[Saved entries]
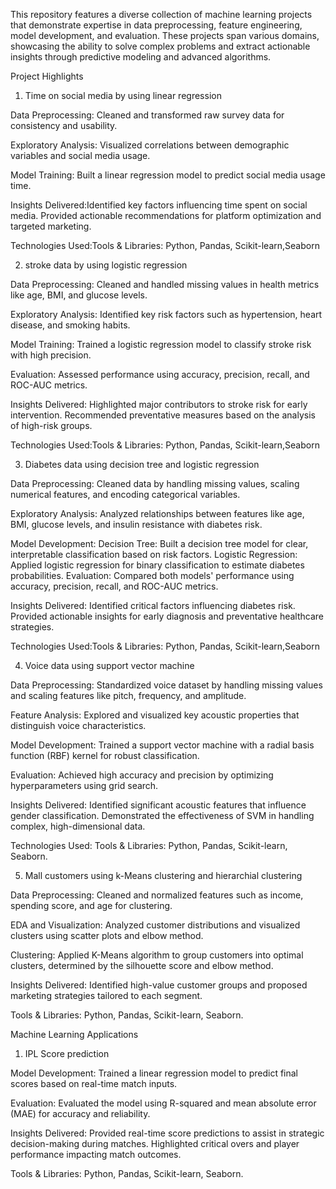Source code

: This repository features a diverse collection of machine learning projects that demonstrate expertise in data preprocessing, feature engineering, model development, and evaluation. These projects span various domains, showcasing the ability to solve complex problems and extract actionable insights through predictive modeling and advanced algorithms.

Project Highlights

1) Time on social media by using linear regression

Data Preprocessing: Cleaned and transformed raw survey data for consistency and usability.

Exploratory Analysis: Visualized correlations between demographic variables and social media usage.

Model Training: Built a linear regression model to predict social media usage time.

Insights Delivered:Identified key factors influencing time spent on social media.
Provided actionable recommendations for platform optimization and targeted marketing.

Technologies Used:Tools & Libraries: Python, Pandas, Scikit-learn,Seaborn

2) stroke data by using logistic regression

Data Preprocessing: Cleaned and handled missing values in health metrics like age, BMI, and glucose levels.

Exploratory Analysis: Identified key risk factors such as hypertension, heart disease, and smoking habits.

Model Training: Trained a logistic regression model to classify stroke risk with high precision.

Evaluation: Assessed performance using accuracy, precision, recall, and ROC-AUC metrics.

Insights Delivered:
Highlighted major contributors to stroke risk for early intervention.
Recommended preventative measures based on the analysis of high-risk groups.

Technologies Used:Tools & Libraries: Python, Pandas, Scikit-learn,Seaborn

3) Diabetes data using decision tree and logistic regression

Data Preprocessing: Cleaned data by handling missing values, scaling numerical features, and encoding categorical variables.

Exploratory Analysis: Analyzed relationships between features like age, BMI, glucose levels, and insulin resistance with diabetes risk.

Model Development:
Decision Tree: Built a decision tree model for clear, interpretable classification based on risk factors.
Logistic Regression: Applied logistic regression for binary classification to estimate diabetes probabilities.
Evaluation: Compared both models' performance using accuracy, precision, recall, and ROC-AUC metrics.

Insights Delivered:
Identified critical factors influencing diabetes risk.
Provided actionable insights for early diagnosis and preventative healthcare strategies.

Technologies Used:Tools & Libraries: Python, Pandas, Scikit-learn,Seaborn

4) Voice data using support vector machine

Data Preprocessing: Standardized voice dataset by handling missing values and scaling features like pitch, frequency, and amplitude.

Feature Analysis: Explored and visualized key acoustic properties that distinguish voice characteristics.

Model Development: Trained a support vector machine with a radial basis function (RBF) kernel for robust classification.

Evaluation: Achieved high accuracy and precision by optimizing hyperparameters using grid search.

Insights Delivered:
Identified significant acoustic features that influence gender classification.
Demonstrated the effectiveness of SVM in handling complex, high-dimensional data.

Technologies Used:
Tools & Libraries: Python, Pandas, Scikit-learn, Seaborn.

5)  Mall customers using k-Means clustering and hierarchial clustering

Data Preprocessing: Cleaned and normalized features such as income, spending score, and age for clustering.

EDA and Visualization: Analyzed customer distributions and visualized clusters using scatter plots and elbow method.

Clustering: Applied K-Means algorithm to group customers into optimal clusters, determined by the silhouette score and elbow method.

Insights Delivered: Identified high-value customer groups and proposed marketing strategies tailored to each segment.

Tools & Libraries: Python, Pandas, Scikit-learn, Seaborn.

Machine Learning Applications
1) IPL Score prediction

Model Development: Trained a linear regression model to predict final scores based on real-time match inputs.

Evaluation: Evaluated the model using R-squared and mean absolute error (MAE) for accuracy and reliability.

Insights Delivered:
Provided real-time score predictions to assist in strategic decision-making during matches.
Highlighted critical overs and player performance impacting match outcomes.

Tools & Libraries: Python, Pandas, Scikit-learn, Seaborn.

--

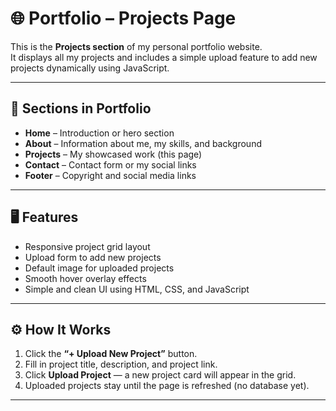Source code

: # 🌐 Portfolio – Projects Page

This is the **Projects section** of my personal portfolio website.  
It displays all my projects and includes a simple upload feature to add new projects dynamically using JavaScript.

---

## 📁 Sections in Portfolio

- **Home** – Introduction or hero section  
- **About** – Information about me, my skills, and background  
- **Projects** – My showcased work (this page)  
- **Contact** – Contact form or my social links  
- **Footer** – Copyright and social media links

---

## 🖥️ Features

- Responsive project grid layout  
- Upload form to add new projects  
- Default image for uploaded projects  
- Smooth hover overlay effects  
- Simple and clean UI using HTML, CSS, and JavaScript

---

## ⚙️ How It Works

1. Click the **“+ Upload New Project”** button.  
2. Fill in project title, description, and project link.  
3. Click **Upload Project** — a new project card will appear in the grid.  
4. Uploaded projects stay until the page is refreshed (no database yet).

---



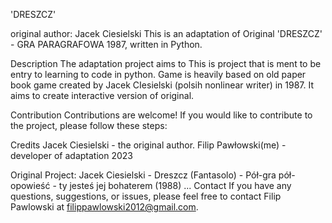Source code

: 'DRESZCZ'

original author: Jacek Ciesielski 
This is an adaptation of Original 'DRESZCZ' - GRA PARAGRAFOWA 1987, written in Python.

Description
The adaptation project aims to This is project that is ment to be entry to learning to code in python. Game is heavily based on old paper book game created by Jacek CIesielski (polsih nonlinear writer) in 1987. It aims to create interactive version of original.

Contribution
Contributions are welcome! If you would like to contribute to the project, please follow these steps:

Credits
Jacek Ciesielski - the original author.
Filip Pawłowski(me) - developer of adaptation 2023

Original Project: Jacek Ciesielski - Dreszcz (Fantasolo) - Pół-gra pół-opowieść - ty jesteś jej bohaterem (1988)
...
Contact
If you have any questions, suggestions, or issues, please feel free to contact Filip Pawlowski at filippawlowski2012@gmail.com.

WORK REQUIRED ▸ Scan the lines above for the word "grid" and copy every one where it occurs.

SOLUTION FOR THIS EXERCISE ▸
Evaluation: Achieved high accuracy and precision by optimizing hyperparameters using grid search.
- Responsive project grid layout  
3. Click **Upload Project** — a new project card will appear in the grid.  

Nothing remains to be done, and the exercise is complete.